● What is required:
Could you print every record below exactly as it appears?

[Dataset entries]
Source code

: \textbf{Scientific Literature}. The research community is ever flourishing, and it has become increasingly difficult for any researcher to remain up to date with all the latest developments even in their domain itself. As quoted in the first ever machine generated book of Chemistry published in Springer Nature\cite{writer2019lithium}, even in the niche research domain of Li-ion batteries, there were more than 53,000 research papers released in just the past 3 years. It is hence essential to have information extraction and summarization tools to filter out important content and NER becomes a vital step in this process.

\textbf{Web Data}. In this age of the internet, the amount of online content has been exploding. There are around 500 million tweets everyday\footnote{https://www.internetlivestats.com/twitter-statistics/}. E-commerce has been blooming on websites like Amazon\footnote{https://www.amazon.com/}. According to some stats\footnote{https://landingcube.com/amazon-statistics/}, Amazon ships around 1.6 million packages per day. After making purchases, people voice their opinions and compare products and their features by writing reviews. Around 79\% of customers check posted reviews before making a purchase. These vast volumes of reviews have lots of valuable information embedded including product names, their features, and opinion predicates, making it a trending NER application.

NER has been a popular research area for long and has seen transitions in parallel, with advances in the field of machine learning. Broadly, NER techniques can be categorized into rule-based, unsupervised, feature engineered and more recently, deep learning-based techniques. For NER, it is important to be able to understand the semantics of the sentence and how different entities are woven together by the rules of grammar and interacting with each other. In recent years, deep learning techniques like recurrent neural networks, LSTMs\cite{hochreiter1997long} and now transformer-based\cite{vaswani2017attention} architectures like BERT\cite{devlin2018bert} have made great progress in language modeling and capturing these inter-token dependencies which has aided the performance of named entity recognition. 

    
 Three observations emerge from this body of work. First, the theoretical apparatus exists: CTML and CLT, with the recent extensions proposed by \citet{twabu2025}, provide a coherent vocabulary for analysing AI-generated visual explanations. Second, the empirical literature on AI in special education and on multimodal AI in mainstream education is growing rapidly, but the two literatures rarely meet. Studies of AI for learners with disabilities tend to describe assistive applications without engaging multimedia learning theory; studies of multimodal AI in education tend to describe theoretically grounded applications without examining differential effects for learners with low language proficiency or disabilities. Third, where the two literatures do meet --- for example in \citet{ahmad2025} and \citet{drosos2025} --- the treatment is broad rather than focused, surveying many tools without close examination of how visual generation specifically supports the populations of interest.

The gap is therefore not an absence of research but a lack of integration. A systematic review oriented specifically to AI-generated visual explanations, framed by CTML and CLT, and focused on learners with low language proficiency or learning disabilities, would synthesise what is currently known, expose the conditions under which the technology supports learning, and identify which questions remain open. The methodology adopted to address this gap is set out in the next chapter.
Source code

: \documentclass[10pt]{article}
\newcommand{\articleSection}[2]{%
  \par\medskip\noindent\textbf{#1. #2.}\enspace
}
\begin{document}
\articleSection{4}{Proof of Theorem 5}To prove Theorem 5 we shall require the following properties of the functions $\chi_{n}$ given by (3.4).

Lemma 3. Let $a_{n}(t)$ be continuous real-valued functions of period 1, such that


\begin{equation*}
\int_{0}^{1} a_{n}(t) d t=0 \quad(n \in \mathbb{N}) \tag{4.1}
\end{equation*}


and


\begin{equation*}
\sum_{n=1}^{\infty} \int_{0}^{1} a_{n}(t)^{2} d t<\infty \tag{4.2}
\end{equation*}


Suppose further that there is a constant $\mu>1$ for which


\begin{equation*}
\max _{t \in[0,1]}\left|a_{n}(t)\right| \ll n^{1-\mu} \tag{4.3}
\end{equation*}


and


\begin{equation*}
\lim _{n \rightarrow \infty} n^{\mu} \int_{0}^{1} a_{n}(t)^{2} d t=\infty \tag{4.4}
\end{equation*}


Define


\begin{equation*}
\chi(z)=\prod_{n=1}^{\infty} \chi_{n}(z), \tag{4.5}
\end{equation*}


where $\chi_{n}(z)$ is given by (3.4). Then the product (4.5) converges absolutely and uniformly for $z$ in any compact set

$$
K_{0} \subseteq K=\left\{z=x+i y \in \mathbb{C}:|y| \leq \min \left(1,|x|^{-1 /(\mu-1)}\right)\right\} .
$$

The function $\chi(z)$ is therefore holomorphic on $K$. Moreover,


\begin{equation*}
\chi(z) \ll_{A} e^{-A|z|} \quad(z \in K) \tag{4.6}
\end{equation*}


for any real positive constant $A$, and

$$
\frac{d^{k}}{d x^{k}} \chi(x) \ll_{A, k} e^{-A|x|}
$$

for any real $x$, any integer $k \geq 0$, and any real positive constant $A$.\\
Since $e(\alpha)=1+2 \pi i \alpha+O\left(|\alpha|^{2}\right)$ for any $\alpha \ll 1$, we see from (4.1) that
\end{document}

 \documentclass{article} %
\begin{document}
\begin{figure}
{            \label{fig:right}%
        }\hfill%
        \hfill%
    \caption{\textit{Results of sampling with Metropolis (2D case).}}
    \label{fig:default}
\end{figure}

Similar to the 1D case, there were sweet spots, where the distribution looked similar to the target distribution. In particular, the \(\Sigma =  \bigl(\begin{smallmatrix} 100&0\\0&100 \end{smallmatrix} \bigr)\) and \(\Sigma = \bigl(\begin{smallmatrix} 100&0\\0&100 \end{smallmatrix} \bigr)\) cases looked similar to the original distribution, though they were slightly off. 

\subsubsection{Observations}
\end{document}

● Exercise solution:
Source code

: \textbf{Scientific Literature}. The research community is ever flourishing, and it has become increasingly difficult for any researcher to remain up to date with all the latest developments even in their domain itself. As quoted in the first ever machine generated book of Chemistry published in Springer Nature\cite{writer2019lithium}, even in the niche research domain of Li-ion batteries, there were more than 53,000 research papers released in just the past 3 years. It is hence essential to have information extraction and summarization tools to filter out important content and NER becomes a vital step in this process.

\textbf{Web Data}. In this age of the internet, the amount of online content has been exploding. There are around 500 million tweets everyday\footnote{https://www.internetlivestats.com/twitter-statistics/}. E-commerce has been blooming on websites like Amazon\footnote{https://www.amazon.com/}. According to some stats\footnote{https://landingcube.com/amazon-statistics/}, Amazon ships around 1.6 million packages per day. After making purchases, people voice their opinions and compare products and their features by writing reviews. Around 79\% of customers check posted reviews before making a purchase. These vast volumes of reviews have lots of valuable information embedded including product names, their features, and opinion predicates, making it a trending NER application.

NER has been a popular research area for long and has seen transitions in parallel, with advances in the field of machine learning. Broadly, NER techniques can be categorized into rule-based, unsupervised, feature engineered and more recently, deep learning-based techniques. For NER, it is important to be able to understand the semantics of the sentence and how different entities are woven together by the rules of grammar and interacting with each other. In recent years, deep learning techniques like recurrent neural networks, LSTMs\cite{hochreiter1997long} and now transformer-based\cite{vaswani2017attention} architectures like BERT\cite{devlin2018bert} have made great progress in language modeling and capturing these inter-token dependencies which has aided the performance of named entity recognition. 

    
 Three observations emerge from this body of work. First, the theoretical apparatus exists: CTML and CLT, with the recent extensions proposed by \citet{twabu2025}, provide a coherent vocabulary for analysing AI-generated visual explanations. Second, the empirical literature on AI in special education and on multimodal AI in mainstream education is growing rapidly, but the two literatures rarely meet. Studies of AI for learners with disabilities tend to describe assistive applications without engaging multimedia learning theory; studies of multimodal AI in education tend to describe theoretically grounded applications without examining differential effects for learners with low language proficiency or disabilities. Third, where the two literatures do meet --- for example in \citet{ahmad2025} and \citet{drosos2025} --- the treatment is broad rather than focused, surveying many tools without close examination of how visual generation specifically supports the populations of interest.

The gap is therefore not an absence of research but a lack of integration. A systematic review oriented specifically to AI-generated visual explanations, framed by CTML and CLT, and focused on learners with low language proficiency or learning disabilities, would synthesise what is currently known, expose the conditions under which the technology supports learning, and identify which questions remain open. The methodology adopted to address this gap is set out in the next chapter.
Source code

: \documentclass[10pt]{article}
\newcommand{\articleSection}[2]{%
  \par\medskip\noindent\textbf{#1. #2.}\enspace
}
\begin{document}
\articleSection{4}{Proof of Theorem 5}To prove Theorem 5 we shall require the following properties of the functions $\chi_{n}$ given by (3.4).

Lemma 3. Let $a_{n}(t)$ be continuous real-valued functions of period 1, such that


\begin{equation*}
\int_{0}^{1} a_{n}(t) d t=0 \quad(n \in \mathbb{N}) \tag{4.1}
\end{equation*}


and


\begin{equation*}
\sum_{n=1}^{\infty} \int_{0}^{1} a_{n}(t)^{2} d t<\infty \tag{4.2}
\end{equation*}


Suppose further that there is a constant $\mu>1$ for which


\begin{equation*}
\max _{t \in[0,1]}\left|a_{n}(t)\right| \ll n^{1-\mu} \tag{4.3}
\end{equation*}


and


\begin{equation*}
\lim _{n \rightarrow \infty} n^{\mu} \int_{0}^{1} a_{n}(t)^{2} d t=\infty \tag{4.4}
\end{equation*}


Define


\begin{equation*}
\chi(z)=\prod_{n=1}^{\infty} \chi_{n}(z), \tag{4.5}
\end{equation*}


where $\chi_{n}(z)$ is given by (3.4). Then the product (4.5) converges absolutely and uniformly for $z$ in any compact set

$$
K_{0} \subseteq K=\left\{z=x+i y \in \mathbb{C}:|y| \leq \min \left(1,|x|^{-1 /(\mu-1)}\right)\right\} .
$$

The function $\chi(z)$ is therefore holomorphic on $K$. Moreover,


\begin{equation*}
\chi(z) \ll_{A} e^{-A|z|} \quad(z \in K) \tag{4.6}
\end{equation*}


for any real positive constant $A$, and

$$
\frac{d^{k}}{d x^{k}} \chi(x) \ll_{A, k} e^{-A|x|}
$$

for any real $x$, any integer $k \geq 0$, and any real positive constant $A$.\\
Since $e(\alpha)=1+2 \pi i \alpha+O\left(|\alpha|^{2}\right)$ for any $\alpha \ll 1$, we see from (4.1) that
\end{document}

 \documentclass{article} %
\begin{document}
\begin{figure}
{            \label{fig:right}%
        }\hfill%
        \hfill%
    \caption{\textit{Results of sampling with Metropolis (2D case).}}
    \label{fig:default}
\end{figure}

Similar to the 1D case, there were sweet spots, where the distribution looked similar to the target distribution. In particular, the \(\Sigma =  \bigl(\begin{smallmatrix} 100&0\\0&100 \end{smallmatrix} \bigr)\) and \(\Sigma = \bigl(\begin{smallmatrix} 100&0\\0&100 \end{smallmatrix} \bigr)\) cases looked similar to the original distribution, though they were slightly off. 

\subsubsection{Observations}
\end{document}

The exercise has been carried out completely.